**Exercise instructions**:
Report the count of lines below that include "force", without any other text.
==== Task data ====
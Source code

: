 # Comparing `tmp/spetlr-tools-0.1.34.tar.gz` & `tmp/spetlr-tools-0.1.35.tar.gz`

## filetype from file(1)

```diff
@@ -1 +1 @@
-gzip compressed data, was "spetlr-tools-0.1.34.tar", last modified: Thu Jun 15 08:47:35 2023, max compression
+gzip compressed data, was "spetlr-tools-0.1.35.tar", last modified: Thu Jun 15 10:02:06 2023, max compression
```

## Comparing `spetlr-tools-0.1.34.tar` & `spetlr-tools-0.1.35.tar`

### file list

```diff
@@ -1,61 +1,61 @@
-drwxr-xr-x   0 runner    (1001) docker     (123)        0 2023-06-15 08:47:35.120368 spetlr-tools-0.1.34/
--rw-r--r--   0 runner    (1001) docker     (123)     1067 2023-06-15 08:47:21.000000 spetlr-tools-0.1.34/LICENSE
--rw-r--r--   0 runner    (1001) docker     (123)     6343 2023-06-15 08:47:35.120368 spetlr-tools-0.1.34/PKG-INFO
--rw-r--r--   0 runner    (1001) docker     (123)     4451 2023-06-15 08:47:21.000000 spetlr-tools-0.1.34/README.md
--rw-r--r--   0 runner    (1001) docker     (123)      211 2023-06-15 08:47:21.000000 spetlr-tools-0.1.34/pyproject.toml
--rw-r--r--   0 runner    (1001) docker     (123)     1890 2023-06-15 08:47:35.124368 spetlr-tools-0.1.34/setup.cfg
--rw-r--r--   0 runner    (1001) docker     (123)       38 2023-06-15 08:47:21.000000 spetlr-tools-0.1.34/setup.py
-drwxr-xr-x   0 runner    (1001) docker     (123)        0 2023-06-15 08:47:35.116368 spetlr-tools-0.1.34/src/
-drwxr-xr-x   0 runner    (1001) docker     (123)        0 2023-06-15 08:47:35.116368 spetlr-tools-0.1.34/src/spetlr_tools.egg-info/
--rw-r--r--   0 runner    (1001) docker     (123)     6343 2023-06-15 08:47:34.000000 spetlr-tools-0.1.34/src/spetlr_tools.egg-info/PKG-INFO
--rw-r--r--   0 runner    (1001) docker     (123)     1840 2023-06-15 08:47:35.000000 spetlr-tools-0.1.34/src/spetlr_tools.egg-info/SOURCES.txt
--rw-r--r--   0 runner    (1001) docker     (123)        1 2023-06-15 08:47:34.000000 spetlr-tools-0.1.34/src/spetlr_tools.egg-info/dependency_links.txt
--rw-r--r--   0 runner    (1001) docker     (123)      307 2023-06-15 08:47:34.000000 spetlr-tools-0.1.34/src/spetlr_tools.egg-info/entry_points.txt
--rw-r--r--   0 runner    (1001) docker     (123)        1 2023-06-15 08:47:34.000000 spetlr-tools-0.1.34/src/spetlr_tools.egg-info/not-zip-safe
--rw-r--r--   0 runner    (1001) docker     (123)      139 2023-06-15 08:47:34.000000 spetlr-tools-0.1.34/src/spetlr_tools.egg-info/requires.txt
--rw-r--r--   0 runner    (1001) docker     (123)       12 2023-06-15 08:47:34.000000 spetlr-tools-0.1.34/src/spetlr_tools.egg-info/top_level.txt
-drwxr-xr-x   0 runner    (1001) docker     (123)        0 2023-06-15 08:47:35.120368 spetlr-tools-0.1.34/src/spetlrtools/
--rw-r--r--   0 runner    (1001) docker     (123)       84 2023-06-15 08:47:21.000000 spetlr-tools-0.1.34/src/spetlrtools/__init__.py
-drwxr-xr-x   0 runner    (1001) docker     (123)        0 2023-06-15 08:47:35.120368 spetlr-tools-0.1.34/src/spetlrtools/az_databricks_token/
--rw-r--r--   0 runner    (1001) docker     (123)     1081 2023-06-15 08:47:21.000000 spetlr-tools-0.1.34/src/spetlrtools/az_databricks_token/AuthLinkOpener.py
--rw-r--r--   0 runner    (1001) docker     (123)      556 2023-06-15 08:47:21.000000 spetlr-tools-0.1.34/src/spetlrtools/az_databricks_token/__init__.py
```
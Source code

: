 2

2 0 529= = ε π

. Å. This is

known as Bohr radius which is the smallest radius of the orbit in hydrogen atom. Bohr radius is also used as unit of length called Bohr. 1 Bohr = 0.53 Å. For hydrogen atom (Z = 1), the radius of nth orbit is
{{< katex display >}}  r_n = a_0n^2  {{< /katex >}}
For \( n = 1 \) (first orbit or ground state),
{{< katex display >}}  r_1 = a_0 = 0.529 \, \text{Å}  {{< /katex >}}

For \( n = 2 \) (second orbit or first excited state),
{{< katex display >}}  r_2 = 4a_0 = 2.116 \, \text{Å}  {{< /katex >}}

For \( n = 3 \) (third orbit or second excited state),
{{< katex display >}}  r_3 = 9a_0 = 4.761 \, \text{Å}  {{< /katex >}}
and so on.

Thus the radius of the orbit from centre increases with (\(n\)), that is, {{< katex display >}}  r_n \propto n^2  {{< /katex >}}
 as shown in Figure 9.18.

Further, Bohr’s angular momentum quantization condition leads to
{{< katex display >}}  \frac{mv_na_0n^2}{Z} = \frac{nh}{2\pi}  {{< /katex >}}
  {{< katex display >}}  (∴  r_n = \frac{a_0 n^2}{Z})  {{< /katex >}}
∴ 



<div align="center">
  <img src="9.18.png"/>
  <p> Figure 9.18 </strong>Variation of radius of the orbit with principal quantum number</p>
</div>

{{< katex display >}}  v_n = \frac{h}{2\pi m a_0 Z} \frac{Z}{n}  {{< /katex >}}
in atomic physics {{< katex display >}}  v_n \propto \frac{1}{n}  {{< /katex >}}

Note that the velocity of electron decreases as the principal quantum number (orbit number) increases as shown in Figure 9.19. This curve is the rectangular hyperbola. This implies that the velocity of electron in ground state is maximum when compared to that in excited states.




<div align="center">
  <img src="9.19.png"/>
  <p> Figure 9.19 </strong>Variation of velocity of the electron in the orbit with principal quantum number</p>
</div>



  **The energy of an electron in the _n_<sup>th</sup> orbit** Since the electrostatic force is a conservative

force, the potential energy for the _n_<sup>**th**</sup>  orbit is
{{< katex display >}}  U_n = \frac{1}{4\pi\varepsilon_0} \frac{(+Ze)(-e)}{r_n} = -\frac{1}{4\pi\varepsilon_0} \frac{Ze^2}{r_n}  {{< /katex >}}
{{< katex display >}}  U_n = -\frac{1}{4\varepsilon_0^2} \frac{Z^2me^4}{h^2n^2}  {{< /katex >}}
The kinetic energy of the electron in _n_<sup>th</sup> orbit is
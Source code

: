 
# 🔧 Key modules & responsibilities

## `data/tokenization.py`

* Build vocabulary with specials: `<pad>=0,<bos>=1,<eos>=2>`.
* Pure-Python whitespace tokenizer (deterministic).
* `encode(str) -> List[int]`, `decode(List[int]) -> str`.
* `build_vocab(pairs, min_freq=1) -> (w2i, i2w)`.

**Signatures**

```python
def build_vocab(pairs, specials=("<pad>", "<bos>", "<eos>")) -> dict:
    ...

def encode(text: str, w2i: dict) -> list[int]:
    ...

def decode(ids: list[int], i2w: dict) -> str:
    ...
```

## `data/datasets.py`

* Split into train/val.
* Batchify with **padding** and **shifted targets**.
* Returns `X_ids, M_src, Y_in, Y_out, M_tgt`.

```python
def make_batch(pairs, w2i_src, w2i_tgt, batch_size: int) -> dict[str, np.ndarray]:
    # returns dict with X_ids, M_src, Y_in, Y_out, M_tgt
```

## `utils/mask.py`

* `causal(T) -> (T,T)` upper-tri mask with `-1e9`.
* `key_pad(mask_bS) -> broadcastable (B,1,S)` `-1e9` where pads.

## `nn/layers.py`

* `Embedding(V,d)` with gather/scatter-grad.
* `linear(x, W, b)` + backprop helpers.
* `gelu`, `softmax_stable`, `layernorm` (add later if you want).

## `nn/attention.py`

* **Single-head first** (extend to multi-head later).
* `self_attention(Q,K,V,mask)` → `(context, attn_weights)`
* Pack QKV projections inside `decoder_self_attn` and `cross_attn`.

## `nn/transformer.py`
====
**Result of the task**:
2